In the fifth of a series of columns on international gambling legislation, GVC Holdings Director of Regulatory Affairs Martin Lycka wonders what might Pelé and his footballing band of brothers think about Brazilian sports betting regulation.
In an exclusive fictitious interview, we have asked Brazil’s all-time leading goal scorers for their views on the regulatory works the Brazilian government has undertaken so far and which direction the future regulation should take. 5 World Cups, 33 World Cup goals, 200 goals for Brazil as well as countless trophies and accolades among them, Pelé, Ronaldo Fenomeno and Neymar Jr. are without a shadow of a doubt three of the brightest stars on the Brazilian football skies.

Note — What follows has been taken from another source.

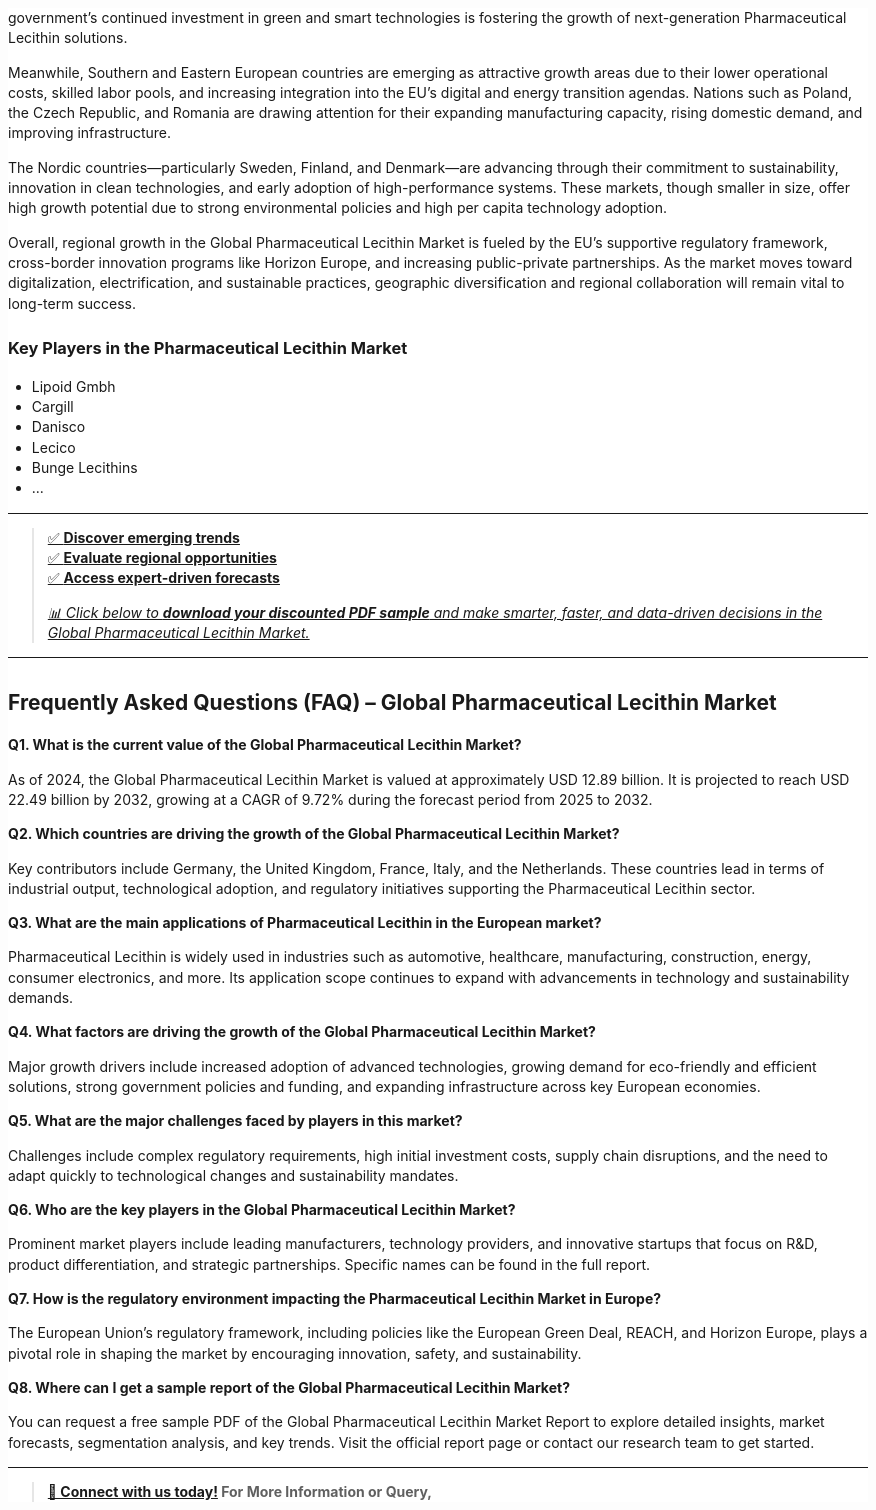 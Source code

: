 government&rsquo;s continued investment in green and smart technologies is fostering the growth of next-generation Pharmaceutical Lecithin solutions.</p><p>Meanwhile, Southern and Eastern European countries are emerging as attractive growth areas due to their lower operational costs, skilled labor pools, and increasing integration into the EU&rsquo;s digital and energy transition agendas. Nations such as Poland, the Czech Republic, and Romania are drawing attention for their expanding manufacturing capacity, rising domestic demand, and improving infrastructure.</p><p>The Nordic countries&mdash;particularly Sweden, Finland, and Denmark&mdash;are advancing through their commitment to sustainability, innovation in clean technologies, and early adoption of high-performance systems. These markets, though smaller in size, offer high growth potential due to strong environmental policies and high per capita technology adoption.</p><p>Overall, regional growth in the Global Pharmaceutical Lecithin Market is fueled by the EU&rsquo;s supportive regulatory framework, cross-border innovation programs like Horizon Europe, and increasing public-private partnerships. As the market moves toward digitalization, electrification, and sustainable practices, geographic diversification and regional collaboration will remain vital to long-term success.</p><p><h3>Key Players in the Pharmaceutical Lecithin Market </h3><ul><li>Lipoid Gmbh</li><li>Cargill</li><li>Danisco</li><li>Lecico</li><li>Bunge Lecithins</li><li>...</li></ul></p><hr /><blockquote><p><a href="https://www.marketresearchintellect.com/ask-for-discount/?rid=204637&amp;amp;utm_source=Github-UST&amp;amp;utm_medium=019">✅ <strong data-start="617" data-end="645">Discover emerging trends</strong></a><br data-start="645" data-end="648" /><a href="https://www.marketresearchintellect.com/ask-for-discount/?rid=204637&amp;amp;utm_source=Github-UST&amp;amp;utm_medium=019"> ✅ <strong data-start="650" data-end="685">Evaluate regional opportunities</strong></a><br data-start="685" data-end="688" /><a href="https://www.marketresearchintellect.com/ask-for-discount/?rid=204637&amp;amp;utm_source=Github-UST&amp;amp;utm_medium=019"> ✅ <strong data-start="690" data-end="724">Access expert-driven forecasts</strong></a></p><p class="" data-start="728" data-end="864"><em><a href="https://www.marketresearchintellect.com/ask-for-discount/?rid=204637&amp;amp;utm_source=Github-UST&amp;amp;utm_medium=019">📊 Click below to <strong data-start="746" data-end="785">download your discounted PDF sample</strong> and make smarter, faster, and data-driven decisions in the Global Pharmaceutical Lecithin Market.</a></em></p></blockquote><hr /><h2>Frequently Asked Questions (FAQ) &ndash; Global Pharmaceutical Lecithin Market</h2><p><strong>Q1. What is the current value of the Global Pharmaceutical Lecithin Market?</strong></p><p>As of 2024, the Global Pharmaceutical Lecithin Market is valued at approximately USD 12.89 billion. It is projected to reach USD 22.49 billion by 2032, growing at a CAGR of 9.72% during the forecast period from 2025 to 2032.</p><p><strong>Q2. Which countries are driving the growth of the Global Pharmaceutical Lecithin Market?</strong></p><p>Key contributors include Germany, the United Kingdom, France, Italy, and the Netherlands. These countries lead in terms of industrial output, technological adoption, and regulatory initiatives supporting the Pharmaceutical Lecithin sector.</p><p><strong>Q3. What are the main applications of Pharmaceutical Lecithin in the European market?</strong></p><p>Pharmaceutical Lecithin is widely used in industries such as automotive, healthcare, manufacturing, construction, energy, consumer electronics, and more. Its application scope continues to expand with advancements in technology and sustainability demands.</p><p><strong>Q4. What factors are driving the growth of the Global Pharmaceutical Lecithin Market?</strong></p><p>Major growth drivers include increased adoption of advanced technologies, growing demand for eco-friendly and efficient solutions, strong government policies and funding, and expanding infrastructure across key European economies.</p><p><strong>Q5. What are the major challenges faced by players in this market?</strong></p><p>Challenges include complex regulatory requirements, high initial investment costs, supply chain disruptions, and the need to adapt quickly to technological changes and sustainability mandates.</p><p><strong>Q6. Who are the key players in the Global Pharmaceutical Lecithin Market?</strong></p><p>Prominent market players include leading manufacturers, technology providers, and innovative startups that focus on R&amp;D, product differentiation, and strategic partnerships. Specific names can be found in the full report.</p><p><strong>Q7. How is the regulatory environment impacting the Pharmaceutical Lecithin Market in Europe?</strong></p><p>The European Union&rsquo;s regulatory framework, including policies like the European Green Deal, REACH, and Horizon Europe, plays a pivotal role in shaping the market by encouraging innovation, safety, and sustainability.</p><p><strong>Q8. Where can I get a sample report of the Global Pharmaceutical Lecithin Market?</strong></p><p>You can request a free sample PDF of the Global Pharmaceutical Lecithin Market Report to explore detailed insights, market forecasts, segmentation analysis, and key trends. Visit the official report page or contact our research team to get started.</p><hr /><blockquote><p><span class="font-[700]"><strong><a href="https://www.marketresearchintellect.com/product/pharmaceutical-lecithin-market-size-and-forecast/?utm_source=Linkedin&utm_medium=019">📩 Connect with us today!</a> For More Information or Query,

Interviewer: “It is an absolute honour to have you all here, gentlemen. Thanks for accepting the invitation and sharing your views on the sports betting regulation your home country is in the throes of drafting.”
Ronaldo Fenomeno: “I thought you would only invite World Cup winners; never mind.”
Neymar Jr. is sulking.
Pelé: “As the elder statesman in the room, I would like to ask you two, young bucks, to concentrate on the task, please.”
Interviewer: “You would be aware of the recent efforts of the Brazilian government to regulate and license sports betting. What is your take on the regulation?”
Pelé: “Definitely a step in the right direction. The new regulation will create a sound legal framework for the provision of sports betting services in Brazil. As a former Minister of Sport, I’m also hopeful that it will contribute towards prevention of some of the socials ills that have affected Brazilian football and that it will generate additional funds for all our sports clubs.”
Ronaldo Fenomeno: “I’m more of a poker player myself but have been following the latest debate with a lot of interest. Brazil is a country of 210 million people who live and breathe football. The market has a huge potential, a lot of customer pools to tap into. At the same time, I believe that robust responsible gambling rules are an absolute must.”
Neymar Jr.: “I have tried my hand at poker as well; during my time with Barcelona, I even shot a couple of commercials with that bloke who used to play for the “other” Spanish club. Having been through that experience, I would suggest that the future regulation will need to put in place reasonable rules for gambling related advertising.”
Interviewer: You all have been praised for producing magic on the football pitch. Is there in your view any magical model or pattern you would invite the Brazilian government to follow when regulating? A set of rules that would allow it to tick all the regulatory boxes, in particular in terms of consumer protection and generating tax revenue?
Neymar Jr.: “I have played my football in France for some time now, well at least every now and then … I am told that the French regulatory model has been rather failing, so if I got a chance to do it, I would advise my government to steer clear of a combination of painstakingly high turnover tax and way too onerous technical requirements.”
Ronaldo Fenomeno: “I used to play in Italy and Spain and also happen to co-own a football club in the latter these days. My friend, Junior here, is absolutely right in saying that advertising rules need to be sensible because advertising is inter alia one of the key channels for delivery of responsible gambling messages. Italy style ban or some of the mooted Spain like restrictions would not do the trick; quite on the contrary, they would push some of the existing play deeper into the underground.”
Pelé: “I spent a few years of my footballing life in America; the New York Cosmos remain very close to my heart. The US experience since the last year’s Supreme Court judgment has been quite a ride; a lot of big TV stations and other highly reputable businesses have been progressively getting involved, which in my view shows that online gambling, despite being occasionally perceived as something intangible, something that is hard to grasp, can be successfully regulated and create another firm connection between the sports business and its fans.”
Interviewer: “These are all very valuable and pertinent views. I would also suggest that smooth transition in the new regulatory regime will be vital for its ultimate success. Would you agree with me?”
Pelé: “Your interview request has prompted me to do some research in this area. It would indeed appear from what I’ve read that transitioning existing providers into the new regulation is indispensable for its success, together with the other criteria my football brothers and I have set out over the course of this interview. Otherwise, there would be a risk that some of the loyal Cruzeiro, Palmeiras or Santos fans end up in the clutches of black market operators who respect no rules at all.”
Interviewer: “Thank you for the very illuminating interview, gentlemen. We hear you and will hope that the Brazilian government will hear you as well.”
Martin Lycka is Director of Regulatory Affairs at GVC Group. Before that he spent nearly ten years at Paddy Power Betfair working on international markets. Views expressed are personal and not necessarily those of GVC Group.